Search the entries for the word "true". Copy every line where it turns up.

━━━ RECORDS SUPPLIED

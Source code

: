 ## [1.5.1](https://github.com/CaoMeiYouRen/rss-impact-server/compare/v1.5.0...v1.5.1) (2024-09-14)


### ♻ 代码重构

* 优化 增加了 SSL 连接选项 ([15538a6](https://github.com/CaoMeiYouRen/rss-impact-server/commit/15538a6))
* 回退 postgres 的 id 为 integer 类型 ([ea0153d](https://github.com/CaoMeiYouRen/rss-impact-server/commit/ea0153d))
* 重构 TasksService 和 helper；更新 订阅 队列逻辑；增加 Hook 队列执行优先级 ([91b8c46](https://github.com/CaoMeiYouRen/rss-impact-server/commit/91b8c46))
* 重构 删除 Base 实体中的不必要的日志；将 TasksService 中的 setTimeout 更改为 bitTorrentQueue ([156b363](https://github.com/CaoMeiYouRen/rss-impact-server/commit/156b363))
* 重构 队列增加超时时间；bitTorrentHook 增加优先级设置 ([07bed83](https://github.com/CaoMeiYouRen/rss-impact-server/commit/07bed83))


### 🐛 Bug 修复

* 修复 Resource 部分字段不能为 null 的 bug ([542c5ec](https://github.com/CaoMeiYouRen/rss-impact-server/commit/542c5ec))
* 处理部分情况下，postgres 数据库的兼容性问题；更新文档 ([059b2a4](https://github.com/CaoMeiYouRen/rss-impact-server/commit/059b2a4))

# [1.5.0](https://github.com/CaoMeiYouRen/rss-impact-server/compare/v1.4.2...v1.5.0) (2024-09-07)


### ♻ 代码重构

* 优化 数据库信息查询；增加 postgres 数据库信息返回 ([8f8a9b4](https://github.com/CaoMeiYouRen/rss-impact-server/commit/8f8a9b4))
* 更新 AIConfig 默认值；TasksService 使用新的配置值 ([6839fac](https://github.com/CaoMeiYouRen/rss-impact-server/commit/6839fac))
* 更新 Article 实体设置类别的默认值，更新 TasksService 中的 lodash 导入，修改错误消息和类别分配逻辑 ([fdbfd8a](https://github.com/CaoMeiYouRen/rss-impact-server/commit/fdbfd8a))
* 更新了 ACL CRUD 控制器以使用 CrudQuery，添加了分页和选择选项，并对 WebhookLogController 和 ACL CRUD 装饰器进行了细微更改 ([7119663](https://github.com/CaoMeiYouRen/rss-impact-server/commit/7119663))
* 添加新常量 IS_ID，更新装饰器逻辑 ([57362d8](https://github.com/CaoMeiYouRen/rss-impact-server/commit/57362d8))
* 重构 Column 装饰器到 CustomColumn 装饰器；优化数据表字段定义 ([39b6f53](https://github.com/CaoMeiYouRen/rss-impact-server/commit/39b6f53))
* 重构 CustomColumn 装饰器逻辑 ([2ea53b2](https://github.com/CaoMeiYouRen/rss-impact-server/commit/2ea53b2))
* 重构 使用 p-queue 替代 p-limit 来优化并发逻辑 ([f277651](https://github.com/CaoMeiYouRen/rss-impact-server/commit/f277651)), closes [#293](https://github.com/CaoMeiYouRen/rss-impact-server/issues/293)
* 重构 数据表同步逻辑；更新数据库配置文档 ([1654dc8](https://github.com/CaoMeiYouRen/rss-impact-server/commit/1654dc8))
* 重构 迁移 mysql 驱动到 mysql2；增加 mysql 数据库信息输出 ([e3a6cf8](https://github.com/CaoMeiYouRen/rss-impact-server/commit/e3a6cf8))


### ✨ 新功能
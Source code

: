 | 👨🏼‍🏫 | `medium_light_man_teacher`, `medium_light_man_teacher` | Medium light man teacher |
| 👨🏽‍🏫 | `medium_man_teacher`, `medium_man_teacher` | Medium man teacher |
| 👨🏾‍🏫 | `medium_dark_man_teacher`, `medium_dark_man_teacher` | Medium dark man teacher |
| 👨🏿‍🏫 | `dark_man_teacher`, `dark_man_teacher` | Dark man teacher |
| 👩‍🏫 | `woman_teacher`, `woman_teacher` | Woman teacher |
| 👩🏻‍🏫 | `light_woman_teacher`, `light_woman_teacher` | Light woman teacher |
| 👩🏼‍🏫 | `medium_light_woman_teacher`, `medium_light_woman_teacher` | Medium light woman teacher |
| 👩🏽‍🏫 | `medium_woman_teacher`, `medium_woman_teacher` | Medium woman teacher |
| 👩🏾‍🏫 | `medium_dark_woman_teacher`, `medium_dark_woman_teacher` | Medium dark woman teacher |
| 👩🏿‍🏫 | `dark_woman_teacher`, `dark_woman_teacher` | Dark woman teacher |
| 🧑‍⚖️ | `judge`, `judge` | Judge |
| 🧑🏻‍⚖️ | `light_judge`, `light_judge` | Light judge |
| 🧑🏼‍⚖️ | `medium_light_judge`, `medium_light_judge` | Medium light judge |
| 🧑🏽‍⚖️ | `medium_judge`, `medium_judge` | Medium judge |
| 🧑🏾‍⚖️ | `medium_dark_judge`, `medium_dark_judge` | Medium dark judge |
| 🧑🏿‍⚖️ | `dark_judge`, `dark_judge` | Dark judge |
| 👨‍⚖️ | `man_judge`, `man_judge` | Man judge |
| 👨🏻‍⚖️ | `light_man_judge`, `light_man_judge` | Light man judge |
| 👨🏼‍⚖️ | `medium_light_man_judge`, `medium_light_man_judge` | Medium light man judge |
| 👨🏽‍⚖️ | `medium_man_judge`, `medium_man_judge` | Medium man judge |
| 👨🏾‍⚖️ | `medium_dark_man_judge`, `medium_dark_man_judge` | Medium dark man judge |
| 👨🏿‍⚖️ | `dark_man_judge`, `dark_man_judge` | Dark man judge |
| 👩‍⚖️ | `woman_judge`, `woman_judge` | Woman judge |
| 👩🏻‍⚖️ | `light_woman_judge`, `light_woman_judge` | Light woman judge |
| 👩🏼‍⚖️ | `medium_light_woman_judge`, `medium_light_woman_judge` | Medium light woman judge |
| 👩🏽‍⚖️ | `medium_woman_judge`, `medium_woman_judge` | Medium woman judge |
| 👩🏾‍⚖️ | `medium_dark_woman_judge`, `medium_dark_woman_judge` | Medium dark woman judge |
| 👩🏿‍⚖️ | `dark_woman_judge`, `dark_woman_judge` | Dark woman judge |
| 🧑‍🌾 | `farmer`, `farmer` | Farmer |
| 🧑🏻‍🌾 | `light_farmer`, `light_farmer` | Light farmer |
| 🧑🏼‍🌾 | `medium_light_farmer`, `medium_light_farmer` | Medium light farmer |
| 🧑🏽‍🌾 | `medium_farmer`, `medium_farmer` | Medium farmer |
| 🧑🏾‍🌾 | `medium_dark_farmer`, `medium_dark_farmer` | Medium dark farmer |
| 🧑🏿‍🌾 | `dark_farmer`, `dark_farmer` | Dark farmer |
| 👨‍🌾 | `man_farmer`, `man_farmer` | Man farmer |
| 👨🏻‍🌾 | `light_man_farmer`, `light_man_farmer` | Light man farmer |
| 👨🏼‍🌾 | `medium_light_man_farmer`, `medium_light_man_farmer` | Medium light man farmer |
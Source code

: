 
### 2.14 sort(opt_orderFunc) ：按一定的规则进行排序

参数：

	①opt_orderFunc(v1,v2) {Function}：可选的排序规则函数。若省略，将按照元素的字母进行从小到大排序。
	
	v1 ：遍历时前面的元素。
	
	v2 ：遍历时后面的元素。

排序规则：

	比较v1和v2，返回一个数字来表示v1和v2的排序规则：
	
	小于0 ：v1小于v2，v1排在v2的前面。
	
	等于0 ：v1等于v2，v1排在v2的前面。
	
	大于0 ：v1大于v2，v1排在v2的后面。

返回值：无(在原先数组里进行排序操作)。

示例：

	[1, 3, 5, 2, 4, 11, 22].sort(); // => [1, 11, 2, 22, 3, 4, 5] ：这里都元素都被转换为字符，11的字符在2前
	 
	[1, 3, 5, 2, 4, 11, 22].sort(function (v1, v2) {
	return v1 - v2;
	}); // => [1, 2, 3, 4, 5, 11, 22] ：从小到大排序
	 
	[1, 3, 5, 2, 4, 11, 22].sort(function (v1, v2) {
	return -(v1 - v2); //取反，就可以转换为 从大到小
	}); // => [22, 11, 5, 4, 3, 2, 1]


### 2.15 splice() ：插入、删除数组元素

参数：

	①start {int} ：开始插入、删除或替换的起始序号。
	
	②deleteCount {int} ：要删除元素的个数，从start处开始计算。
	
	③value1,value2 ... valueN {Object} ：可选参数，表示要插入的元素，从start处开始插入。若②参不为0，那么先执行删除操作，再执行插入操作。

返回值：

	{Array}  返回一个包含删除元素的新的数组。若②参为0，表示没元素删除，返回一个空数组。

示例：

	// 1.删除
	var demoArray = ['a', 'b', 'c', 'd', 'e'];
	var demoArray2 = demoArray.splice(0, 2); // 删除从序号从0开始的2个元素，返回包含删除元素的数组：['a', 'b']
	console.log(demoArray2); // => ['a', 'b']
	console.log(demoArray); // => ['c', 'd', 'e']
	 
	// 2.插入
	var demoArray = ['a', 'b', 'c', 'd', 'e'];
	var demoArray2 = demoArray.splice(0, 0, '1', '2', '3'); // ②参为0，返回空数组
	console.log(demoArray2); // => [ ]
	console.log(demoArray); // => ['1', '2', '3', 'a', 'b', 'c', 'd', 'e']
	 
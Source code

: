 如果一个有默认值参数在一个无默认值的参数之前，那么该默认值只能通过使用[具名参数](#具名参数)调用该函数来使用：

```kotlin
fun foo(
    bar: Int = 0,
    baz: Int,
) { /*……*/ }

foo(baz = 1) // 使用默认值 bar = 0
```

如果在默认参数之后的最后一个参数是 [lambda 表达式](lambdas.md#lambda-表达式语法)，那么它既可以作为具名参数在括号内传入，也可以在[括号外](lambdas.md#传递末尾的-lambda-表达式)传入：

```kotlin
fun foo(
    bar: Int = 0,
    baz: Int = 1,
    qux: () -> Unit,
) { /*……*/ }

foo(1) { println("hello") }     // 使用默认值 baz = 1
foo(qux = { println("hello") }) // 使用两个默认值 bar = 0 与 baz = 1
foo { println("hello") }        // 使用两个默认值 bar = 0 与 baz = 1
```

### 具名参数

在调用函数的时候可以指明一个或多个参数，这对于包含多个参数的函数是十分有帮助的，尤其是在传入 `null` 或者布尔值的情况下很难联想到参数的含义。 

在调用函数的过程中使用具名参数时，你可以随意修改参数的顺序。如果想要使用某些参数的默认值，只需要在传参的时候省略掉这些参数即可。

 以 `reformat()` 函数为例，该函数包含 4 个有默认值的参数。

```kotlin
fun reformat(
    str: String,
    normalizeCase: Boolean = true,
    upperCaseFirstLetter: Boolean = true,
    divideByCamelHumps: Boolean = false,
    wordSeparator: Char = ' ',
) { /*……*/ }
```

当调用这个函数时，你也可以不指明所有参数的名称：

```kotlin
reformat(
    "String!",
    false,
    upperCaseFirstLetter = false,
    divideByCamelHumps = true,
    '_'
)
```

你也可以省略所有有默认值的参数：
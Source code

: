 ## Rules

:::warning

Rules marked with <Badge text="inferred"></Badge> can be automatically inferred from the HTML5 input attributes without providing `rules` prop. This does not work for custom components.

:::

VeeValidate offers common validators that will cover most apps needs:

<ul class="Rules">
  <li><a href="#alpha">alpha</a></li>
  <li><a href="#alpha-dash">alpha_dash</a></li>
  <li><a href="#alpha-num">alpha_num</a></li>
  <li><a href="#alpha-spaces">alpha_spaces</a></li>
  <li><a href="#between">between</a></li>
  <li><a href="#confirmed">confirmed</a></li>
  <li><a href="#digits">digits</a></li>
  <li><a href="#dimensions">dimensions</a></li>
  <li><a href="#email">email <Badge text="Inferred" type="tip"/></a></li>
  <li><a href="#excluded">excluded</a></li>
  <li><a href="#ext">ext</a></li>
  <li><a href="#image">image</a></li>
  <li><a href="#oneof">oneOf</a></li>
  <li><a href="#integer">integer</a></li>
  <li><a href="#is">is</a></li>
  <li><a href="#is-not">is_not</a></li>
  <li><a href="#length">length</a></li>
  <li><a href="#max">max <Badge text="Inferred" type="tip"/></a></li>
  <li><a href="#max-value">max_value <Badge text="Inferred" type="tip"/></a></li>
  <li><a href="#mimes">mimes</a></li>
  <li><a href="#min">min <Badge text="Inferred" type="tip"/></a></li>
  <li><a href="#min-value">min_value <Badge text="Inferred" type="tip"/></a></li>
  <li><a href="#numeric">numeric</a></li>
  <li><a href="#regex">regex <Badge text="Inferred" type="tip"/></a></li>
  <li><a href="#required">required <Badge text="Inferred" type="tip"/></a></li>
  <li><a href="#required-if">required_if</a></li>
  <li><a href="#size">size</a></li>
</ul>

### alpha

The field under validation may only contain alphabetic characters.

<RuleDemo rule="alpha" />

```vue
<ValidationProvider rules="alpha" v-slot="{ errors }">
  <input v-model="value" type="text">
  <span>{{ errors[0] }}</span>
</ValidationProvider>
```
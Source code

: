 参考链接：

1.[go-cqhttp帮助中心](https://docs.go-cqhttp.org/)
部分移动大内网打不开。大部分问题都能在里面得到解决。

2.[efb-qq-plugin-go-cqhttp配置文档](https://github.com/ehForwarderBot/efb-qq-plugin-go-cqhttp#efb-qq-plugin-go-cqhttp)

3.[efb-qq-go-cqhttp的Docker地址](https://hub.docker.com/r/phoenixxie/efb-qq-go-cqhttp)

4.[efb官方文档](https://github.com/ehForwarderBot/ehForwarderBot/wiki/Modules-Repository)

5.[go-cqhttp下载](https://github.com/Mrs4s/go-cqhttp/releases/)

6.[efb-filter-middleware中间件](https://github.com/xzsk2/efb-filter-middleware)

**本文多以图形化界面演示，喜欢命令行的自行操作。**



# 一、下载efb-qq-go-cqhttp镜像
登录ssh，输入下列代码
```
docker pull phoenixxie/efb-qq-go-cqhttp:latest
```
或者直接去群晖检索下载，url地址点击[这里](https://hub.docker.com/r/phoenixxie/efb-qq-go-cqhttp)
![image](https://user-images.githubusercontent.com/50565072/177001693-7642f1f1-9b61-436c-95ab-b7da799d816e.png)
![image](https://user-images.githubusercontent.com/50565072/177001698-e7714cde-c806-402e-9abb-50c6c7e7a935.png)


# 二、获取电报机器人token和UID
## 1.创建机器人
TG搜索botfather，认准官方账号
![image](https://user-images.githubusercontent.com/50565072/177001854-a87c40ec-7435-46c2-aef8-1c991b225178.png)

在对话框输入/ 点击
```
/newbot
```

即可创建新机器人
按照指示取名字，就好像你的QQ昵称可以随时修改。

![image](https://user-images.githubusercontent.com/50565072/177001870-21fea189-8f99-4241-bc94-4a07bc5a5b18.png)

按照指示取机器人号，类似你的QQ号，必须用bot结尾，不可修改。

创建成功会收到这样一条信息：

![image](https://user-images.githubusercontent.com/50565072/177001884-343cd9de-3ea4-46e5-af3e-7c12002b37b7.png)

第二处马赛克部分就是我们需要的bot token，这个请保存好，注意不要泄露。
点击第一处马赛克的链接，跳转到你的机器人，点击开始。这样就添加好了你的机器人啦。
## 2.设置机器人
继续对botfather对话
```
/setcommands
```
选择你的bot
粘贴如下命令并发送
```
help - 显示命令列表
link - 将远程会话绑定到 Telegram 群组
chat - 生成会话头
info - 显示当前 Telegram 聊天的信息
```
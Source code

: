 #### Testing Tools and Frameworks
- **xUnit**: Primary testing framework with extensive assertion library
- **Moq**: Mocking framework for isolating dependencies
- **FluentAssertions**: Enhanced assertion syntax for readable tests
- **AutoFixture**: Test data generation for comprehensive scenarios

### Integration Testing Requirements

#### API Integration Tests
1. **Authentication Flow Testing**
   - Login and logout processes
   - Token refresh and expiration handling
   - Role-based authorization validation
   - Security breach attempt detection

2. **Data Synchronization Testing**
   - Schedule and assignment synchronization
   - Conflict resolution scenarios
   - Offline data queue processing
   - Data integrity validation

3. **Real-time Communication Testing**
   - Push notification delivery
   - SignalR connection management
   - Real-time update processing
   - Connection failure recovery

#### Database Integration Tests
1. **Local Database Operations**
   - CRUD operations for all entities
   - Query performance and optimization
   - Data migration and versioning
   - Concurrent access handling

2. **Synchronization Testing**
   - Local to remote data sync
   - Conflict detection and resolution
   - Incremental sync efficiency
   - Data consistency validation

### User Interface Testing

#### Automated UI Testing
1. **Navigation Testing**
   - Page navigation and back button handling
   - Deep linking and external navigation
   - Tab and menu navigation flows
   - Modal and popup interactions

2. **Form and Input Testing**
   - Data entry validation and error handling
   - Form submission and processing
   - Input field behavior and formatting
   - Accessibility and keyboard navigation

━━━━━━

RESPONSE TO THE EXERCISE>
    normalizeCase: Boolean = true,
    upperCaseFirstLetter: Boolean = true,
    divideByCamelHumps = true,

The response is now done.